Every line below between the one holding "consolidated bb-hosts file" and the one holding "host is down", inclusive, should be copied exactly, and no other line.

Source data ->
_____
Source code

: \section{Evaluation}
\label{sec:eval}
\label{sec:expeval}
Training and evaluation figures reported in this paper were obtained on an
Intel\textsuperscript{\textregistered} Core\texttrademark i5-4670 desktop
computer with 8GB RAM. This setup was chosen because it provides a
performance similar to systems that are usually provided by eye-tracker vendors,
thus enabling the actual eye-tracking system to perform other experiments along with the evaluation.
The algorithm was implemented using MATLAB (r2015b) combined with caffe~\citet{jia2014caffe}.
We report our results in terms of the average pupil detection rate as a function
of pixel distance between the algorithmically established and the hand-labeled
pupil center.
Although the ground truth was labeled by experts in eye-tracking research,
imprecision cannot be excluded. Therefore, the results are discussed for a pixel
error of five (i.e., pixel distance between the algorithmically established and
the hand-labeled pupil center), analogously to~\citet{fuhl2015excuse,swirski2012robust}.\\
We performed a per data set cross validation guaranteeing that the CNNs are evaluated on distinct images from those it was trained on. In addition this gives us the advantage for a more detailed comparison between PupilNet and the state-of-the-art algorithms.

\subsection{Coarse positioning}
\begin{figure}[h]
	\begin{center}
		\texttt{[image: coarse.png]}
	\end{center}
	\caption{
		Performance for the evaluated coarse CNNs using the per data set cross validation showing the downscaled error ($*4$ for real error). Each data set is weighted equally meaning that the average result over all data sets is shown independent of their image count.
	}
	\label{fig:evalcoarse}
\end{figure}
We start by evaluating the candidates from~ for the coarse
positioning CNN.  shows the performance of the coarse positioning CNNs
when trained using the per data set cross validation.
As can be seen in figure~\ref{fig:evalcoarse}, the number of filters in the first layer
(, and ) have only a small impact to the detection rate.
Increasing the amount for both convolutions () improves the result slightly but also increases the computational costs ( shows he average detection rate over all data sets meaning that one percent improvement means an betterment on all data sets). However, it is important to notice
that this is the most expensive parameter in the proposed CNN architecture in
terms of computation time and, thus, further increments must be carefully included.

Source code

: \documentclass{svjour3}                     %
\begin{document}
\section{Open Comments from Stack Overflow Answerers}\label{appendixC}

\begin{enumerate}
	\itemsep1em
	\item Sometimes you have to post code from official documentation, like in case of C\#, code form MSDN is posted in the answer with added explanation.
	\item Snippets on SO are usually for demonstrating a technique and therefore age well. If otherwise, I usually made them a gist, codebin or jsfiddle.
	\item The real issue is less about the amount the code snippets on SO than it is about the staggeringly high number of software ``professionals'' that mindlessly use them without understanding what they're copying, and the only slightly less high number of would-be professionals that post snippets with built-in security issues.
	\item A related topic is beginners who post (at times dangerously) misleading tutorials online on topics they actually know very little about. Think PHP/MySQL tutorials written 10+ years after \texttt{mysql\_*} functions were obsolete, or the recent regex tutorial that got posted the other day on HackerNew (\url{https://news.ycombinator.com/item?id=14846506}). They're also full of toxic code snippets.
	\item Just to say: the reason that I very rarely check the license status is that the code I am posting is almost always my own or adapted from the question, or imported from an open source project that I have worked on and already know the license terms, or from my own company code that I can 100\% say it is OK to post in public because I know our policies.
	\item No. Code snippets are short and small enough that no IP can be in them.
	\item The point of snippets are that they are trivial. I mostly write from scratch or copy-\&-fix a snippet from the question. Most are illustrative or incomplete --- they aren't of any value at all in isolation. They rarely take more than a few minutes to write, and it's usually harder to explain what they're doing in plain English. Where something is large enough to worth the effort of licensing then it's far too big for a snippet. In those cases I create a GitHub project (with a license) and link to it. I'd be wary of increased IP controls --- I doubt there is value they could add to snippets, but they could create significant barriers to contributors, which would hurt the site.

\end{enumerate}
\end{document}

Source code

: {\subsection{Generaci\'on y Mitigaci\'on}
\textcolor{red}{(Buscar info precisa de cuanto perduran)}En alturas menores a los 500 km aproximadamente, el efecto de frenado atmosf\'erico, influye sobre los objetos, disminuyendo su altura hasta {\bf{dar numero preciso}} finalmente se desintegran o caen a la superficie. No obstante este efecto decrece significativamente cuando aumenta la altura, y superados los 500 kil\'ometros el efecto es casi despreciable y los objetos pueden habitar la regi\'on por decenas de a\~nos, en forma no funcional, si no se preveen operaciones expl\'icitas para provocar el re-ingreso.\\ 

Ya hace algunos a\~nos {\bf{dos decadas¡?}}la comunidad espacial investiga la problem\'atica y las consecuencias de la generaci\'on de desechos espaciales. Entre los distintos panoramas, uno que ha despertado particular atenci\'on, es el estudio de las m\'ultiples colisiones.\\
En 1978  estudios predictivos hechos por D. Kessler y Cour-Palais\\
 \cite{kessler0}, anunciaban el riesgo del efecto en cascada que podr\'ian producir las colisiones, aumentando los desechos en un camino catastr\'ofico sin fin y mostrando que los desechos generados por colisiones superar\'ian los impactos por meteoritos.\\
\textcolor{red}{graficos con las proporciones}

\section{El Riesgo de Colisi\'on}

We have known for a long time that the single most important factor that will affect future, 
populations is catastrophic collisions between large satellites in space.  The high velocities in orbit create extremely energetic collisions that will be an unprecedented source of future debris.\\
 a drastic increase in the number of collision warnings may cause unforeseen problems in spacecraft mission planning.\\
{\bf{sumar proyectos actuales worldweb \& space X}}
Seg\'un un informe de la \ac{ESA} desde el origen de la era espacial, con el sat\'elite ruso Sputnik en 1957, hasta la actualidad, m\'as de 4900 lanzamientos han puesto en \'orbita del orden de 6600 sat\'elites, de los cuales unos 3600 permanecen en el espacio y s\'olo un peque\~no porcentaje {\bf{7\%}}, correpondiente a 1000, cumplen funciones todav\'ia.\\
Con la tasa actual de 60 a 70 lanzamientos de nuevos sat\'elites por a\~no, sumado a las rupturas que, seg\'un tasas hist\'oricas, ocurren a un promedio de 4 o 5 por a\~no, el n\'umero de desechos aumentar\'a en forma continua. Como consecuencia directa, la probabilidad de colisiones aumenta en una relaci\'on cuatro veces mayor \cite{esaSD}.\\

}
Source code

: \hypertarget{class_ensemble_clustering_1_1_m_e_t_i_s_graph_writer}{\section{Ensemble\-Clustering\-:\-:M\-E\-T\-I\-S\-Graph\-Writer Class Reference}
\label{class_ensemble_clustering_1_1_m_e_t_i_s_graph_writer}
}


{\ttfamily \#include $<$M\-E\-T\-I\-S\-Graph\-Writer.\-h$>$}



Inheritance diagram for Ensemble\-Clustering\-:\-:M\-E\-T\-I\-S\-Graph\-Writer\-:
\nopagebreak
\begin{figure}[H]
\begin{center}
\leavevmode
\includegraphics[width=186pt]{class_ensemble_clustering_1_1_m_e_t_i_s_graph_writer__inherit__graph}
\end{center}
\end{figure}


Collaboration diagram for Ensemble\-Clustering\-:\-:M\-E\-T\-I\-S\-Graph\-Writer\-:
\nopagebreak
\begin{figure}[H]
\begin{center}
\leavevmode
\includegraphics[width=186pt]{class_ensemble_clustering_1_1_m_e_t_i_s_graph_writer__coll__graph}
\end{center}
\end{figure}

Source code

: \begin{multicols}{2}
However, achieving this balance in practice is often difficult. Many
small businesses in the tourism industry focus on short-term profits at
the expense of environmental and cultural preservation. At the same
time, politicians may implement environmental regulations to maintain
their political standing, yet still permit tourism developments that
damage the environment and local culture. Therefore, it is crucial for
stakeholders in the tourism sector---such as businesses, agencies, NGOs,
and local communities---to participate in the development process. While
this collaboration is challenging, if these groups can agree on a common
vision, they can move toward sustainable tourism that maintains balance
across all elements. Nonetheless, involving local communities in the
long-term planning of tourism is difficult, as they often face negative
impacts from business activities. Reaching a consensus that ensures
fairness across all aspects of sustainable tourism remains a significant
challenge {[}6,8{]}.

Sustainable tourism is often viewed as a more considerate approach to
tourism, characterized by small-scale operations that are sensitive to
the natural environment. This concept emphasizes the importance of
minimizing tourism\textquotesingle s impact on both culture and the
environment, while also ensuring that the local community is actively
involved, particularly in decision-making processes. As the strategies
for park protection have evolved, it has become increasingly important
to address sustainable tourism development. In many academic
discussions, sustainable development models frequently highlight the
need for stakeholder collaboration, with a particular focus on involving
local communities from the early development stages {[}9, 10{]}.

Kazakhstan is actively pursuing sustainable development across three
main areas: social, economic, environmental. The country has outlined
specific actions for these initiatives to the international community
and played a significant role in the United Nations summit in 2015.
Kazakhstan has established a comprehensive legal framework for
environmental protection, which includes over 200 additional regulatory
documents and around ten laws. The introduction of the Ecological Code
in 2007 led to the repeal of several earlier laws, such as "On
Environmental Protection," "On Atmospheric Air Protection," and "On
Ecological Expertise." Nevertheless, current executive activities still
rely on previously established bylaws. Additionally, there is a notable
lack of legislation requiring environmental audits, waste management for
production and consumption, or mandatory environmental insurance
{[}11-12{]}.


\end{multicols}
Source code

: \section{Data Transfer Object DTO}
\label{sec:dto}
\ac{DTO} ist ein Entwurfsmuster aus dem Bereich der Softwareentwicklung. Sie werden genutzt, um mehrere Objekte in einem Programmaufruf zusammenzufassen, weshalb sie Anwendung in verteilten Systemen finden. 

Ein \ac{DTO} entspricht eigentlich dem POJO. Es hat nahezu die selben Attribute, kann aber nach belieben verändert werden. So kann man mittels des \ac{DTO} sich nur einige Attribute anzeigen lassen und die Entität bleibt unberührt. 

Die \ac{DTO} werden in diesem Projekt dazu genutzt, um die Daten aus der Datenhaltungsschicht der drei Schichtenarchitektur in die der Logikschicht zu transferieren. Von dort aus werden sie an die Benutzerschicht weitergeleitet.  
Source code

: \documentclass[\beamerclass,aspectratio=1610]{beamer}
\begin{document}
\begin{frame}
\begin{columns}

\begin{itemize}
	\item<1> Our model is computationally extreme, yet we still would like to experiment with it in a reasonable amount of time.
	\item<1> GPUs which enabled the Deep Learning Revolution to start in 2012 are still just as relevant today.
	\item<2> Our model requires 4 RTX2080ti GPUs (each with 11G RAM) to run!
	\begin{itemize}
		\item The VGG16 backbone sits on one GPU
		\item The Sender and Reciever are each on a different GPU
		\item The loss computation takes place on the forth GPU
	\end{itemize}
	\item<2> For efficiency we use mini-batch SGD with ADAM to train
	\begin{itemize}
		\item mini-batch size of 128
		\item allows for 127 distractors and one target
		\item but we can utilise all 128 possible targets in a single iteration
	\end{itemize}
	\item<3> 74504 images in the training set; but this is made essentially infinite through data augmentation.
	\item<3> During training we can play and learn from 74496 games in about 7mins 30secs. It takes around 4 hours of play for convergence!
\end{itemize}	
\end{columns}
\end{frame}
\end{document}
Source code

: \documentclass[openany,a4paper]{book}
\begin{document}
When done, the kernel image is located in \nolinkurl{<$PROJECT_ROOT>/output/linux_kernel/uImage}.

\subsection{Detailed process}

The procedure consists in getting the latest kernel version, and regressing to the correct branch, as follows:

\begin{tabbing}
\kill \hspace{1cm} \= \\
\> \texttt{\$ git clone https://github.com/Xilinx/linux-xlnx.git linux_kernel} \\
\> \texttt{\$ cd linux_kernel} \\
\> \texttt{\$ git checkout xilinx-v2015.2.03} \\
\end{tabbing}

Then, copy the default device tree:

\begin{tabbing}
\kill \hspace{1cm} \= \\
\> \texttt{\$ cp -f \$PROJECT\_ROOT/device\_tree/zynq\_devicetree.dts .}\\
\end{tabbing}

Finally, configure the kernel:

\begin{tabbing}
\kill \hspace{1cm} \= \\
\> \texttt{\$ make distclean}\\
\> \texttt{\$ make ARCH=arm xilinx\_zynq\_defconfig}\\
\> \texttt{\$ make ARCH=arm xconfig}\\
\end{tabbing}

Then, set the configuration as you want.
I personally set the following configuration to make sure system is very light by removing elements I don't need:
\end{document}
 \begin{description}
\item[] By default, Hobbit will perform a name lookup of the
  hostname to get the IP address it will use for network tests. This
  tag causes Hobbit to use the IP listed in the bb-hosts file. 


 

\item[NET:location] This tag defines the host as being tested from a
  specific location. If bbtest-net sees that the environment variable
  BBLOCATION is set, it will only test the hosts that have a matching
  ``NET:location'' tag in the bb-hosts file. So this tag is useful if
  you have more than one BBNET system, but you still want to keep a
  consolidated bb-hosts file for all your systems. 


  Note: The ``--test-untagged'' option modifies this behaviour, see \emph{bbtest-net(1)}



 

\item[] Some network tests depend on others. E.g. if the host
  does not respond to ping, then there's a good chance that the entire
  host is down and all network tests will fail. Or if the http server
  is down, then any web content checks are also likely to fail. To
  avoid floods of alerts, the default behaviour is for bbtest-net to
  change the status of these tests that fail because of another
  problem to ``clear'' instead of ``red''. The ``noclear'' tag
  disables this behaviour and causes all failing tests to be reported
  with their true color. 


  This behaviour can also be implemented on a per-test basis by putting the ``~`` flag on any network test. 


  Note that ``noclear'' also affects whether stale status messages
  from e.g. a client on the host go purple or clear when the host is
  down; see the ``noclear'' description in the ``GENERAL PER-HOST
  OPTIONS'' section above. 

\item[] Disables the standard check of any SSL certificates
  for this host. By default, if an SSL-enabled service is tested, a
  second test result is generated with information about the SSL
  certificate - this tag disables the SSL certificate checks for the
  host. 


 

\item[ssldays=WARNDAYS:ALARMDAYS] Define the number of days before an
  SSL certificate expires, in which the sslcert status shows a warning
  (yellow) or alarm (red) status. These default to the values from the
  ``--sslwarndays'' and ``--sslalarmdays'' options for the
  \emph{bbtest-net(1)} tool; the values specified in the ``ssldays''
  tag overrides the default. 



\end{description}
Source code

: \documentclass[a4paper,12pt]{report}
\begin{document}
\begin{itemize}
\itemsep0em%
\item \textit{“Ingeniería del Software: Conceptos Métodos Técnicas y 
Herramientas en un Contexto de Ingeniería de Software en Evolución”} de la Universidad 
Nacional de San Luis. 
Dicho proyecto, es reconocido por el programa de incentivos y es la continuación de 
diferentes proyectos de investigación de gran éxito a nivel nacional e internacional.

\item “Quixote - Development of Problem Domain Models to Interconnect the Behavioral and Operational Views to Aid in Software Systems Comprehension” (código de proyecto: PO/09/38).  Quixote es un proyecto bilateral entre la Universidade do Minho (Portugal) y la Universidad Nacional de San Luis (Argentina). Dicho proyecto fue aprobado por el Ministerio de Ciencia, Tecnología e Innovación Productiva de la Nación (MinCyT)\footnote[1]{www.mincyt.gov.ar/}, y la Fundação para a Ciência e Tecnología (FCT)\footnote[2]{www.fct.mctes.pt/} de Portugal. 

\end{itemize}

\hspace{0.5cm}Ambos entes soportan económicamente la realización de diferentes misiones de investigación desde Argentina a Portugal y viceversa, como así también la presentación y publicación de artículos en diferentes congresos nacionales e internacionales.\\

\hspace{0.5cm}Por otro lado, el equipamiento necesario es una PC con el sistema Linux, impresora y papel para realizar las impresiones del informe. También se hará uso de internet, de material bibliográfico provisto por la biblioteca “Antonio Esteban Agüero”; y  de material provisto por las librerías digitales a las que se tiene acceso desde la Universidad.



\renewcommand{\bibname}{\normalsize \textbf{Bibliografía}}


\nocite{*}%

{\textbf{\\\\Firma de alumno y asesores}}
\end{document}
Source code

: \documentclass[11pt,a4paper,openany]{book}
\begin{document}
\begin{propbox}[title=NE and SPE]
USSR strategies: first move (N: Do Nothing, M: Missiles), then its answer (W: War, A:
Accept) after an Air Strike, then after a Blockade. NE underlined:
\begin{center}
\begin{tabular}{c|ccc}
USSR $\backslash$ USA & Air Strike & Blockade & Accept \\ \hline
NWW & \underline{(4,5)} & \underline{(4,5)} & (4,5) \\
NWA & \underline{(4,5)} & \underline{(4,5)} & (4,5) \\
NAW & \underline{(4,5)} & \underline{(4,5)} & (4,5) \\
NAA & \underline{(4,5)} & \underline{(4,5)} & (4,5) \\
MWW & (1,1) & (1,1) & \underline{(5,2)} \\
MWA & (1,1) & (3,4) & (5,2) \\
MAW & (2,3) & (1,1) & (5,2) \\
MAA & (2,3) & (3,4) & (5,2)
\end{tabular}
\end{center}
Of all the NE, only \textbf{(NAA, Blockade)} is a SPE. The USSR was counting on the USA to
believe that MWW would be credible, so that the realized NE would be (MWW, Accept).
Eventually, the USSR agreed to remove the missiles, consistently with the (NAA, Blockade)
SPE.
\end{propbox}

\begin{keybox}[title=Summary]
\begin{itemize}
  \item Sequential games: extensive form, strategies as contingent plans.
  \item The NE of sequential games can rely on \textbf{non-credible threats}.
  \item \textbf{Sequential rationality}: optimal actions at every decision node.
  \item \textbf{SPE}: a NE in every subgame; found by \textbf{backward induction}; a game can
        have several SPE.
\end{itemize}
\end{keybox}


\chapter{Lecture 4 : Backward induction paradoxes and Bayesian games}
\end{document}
_____
Answer section ->
  consolidated bb-hosts file for all your systems. 


  Note: The ``--test-untagged'' option modifies this behaviour, see \emph{bbtest-net(1)}



 

\item[] Some network tests depend on others. E.g. if the host
  does not respond to ping, then there's a good chance that the entire
  host is down and all network tests will fail. Or if the http server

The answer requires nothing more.